| Brief |
Give again, word for word, every line below from the one that has "## Legalese" through the one that has "Chocolate Hexen is", both included, and no others.

| Entries supplied |
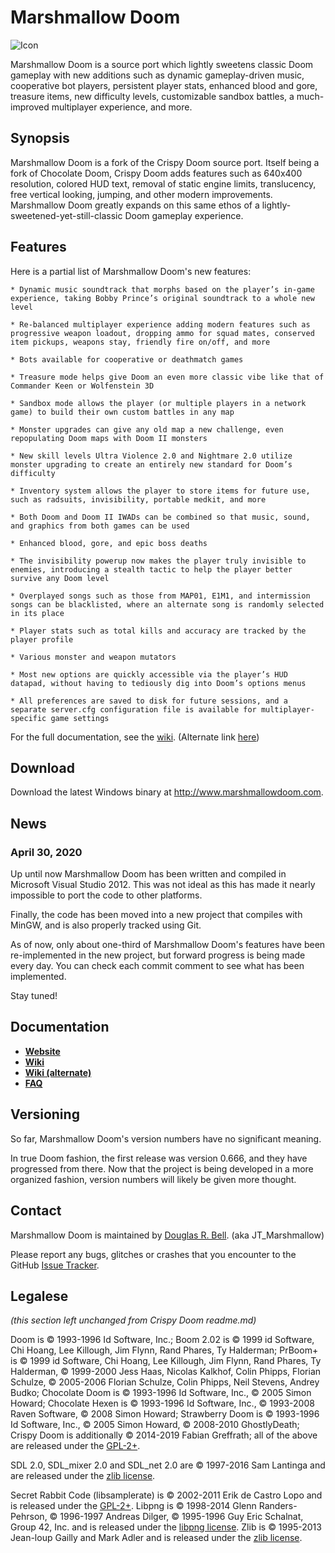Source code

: # Marshmallow Doom

![Icon](https://www.chocolate-doom.org/wiki/images/thumb/c/c9/Marshmallows.jpg/300px-Marshmallows.jpg)

Marshmallow Doom is a source port which lightly sweetens classic Doom gameplay with new additions such as dynamic gameplay-driven music, cooperative bot players, persistent player stats, enhanced blood and gore, treasure items, new difficulty levels, customizable sandbox battles, a much-improved multiplayer experience, and more.

## Synopsis

Marshmallow Doom is a fork of the Crispy Doom source port. Itself being a fork of Chocolate Doom, Crispy Doom adds features such as 640x400 resolution, colored HUD text, removal of static engine limits, translucency, free vertical looking, jumping, and other modern improvements.  Marshmallow Doom greatly expands on this same ethos of a lightly-sweetened-yet-still-classic Doom gameplay experience.

## Features

Here is a partial list of Marshmallow Doom's new features:

    * Dynamic music soundtrack that morphs based on the player’s in-game experience, taking Bobby Prince’s original soundtrack to a whole new level
    
    * Re-balanced multiplayer experience adding modern features such as progressive weapon loadout, dropping ammo for squad mates, conserved item pickups, weapons stay, friendly fire on/off, and more
    
    * Bots available for cooperative or deathmatch games
    
    * Treasure mode helps give Doom an even more classic vibe like that of Commander Keen or Wolfenstein 3D
    
    * Sandbox mode allows the player (or multiple players in a network game) to build their own custom battles in any map
    
    * Monster upgrades can give any old map a new challenge, even repopulating Doom maps with Doom II monsters
    
    * New skill levels Ultra Violence 2.0 and Nightmare 2.0 utilize monster upgrading to create an entirely new standard for Doom’s difficulty
    
    * Inventory system allows the player to store items for future use, such as radsuits, invisibility, portable medkit, and more
    
    * Both Doom and Doom II IWADs can be combined so that music, sound, and graphics from both games can be used
    
    * Enhanced blood, gore, and epic boss deaths
    
    * The invisibility powerup now makes the player truly invisible to enemies, introducing a stealth tactic to help the player better survive any Doom level
    
    * Overplayed songs such as those from MAP01, E1M1, and intermission songs can be blacklisted, where an alternate song is randomly selected in its place
    
    * Player stats such as total kills and accuracy are tracked by the player profile
    
    * Various monster and weapon mutators
    
    * Most new options are quickly accessible via the player’s HUD datapad, without having to tediously dig into Doom’s options menus
    
    * All preferences are saved to disk for future sessions, and a separate server.cfg configuration file is available for multiplayer-specific game settings
    
For the full documentation, see the [wiki](https://www.chocolate-doom.org/wiki/index.php/Marshmallow_Doom).  (Alternate link [here](https://doomwiki.org/wiki/Marshmallow_Doom))

## Download

Download the latest Windows binary at http://www.marshmallowdoom.com.

## News

### April 30, 2020

Up until now Marshmallow Doom has been written and compiled in Microsoft Visual Studio 2012.  This was not ideal as this has made it nearly impossible to port the code to other platforms.  

Finally, the code has been moved into a new project that compiles with MinGW, and is also properly tracked using Git.  

As of now, only about one-third of Marshmallow Doom's features have been re-implemented in the new project, but forward progress is being made every day.  You can check each commit comment to see what has been implemented.

Stay tuned!

## Documentation

 * **[Website](http://www.marshmallowdoom.com)**
 * **[Wiki](https://www.chocolate-doom.org/wiki/index.php/Marshmallow_Doom)**
 * **[Wiki (alternate)](https://doomwiki.org/wiki/Marshmallow_Doom)**
 * **[FAQ](http://marshmallowdoom.com/marshmallow-wp/faq/)**

## Versioning

So far, Marshmallow Doom's version numbers have no significant meaning.  

In true Doom fashion, the first release was version 0.666, and they have progressed from there.  Now that the project is being developed in a more organized fashion, version numbers will likely be given more thought.

## Contact

Marshmallow Doom is maintained by [Douglas R. Bell](mailto:drbelljazz@removethisgmail.com). (aka JT_Marshmallow)

Please report any bugs, glitches or crashes that you encounter to the GitHub [Issue Tracker](https://github.com/drbelljazz/marshmallow-doom/issues).

## Legalese

_(this section left unchanged from Crispy Doom readme.md)_

Doom is © 1993-1996 Id Software, Inc.; 
Boom 2.02 is © 1999 id Software, Chi Hoang, Lee Killough, Jim Flynn, Rand Phares, Ty Halderman;
PrBoom+ is © 1999 id Software, Chi Hoang, Lee Killough, Jim Flynn, Rand Phares, Ty Halderman,
© 1999-2000 Jess Haas, Nicolas Kalkhof, Colin Phipps, Florian Schulze,
© 2005-2006 Florian Schulze, Colin Phipps, Neil Stevens, Andrey Budko;
Chocolate Doom is © 1993-1996 Id Software, Inc., © 2005 Simon Howard; 
Chocolate Hexen is © 1993-1996 Id Software, Inc., © 1993-2008 Raven Software, © 2008 Simon Howard;
Strawberry Doom is © 1993-1996 Id Software, Inc., © 2005 Simon Howard, © 2008-2010 GhostlyDeath; 
Crispy Doom is additionally © 2014-2019 Fabian Greffrath;
all of the above are released under the [GPL-2+](https://www.gnu.org/licenses/gpl-2.0.html).

SDL 2.0, SDL_mixer 2.0 and SDL_net 2.0 are © 1997-2016 Sam Lantinga and are released under the [zlib license](http://www.gzip.org/zlib/zlib_license.html).

Secret Rabbit Code (libsamplerate) is © 2002-2011 Erik de Castro Lopo and is released under the [GPL-2+](http://www.gnu.org/licenses/gpl-2.0.html).
Libpng is © 1998-2014 Glenn Randers-Pehrson, © 1996-1997 Andreas Dilger, © 1995-1996 Guy Eric Schalnat, Group 42, Inc. and is released under the [libpng license](http://www.libpng.org/pub/png/src/libpng-LICENSE.txt).
Zlib is © 1995-2013 Jean-loup Gailly and Mark Adler and is released under the [zlib license](http://www.zlib.net/zlib_license.html).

| Response area |
## Legalese

_(this section left unchanged from Crispy Doom readme.md)_

Doom is © 1993-1996 Id Software, Inc.; 
Boom 2.02 is © 1999 id Software, Chi Hoang, Lee Killough, Jim Flynn, Rand Phares, Ty Halderman;
PrBoom+ is © 1999 id Software, Chi Hoang, Lee Killough, Jim Flynn, Rand Phares, Ty Halderman,
© 1999-2000 Jess Haas, Nicolas Kalkhof, Colin Phipps, Florian Schulze,
© 2005-2006 Florian Schulze, Colin Phipps, Neil Stevens, Andrey Budko;
Chocolate Doom is © 1993-1996 Id Software, Inc., © 2005 Simon Howard; 
Chocolate Hexen is © 1993-1996 Id Software, Inc., © 1993-2008 Raven Software, © 2008 Simon Howard;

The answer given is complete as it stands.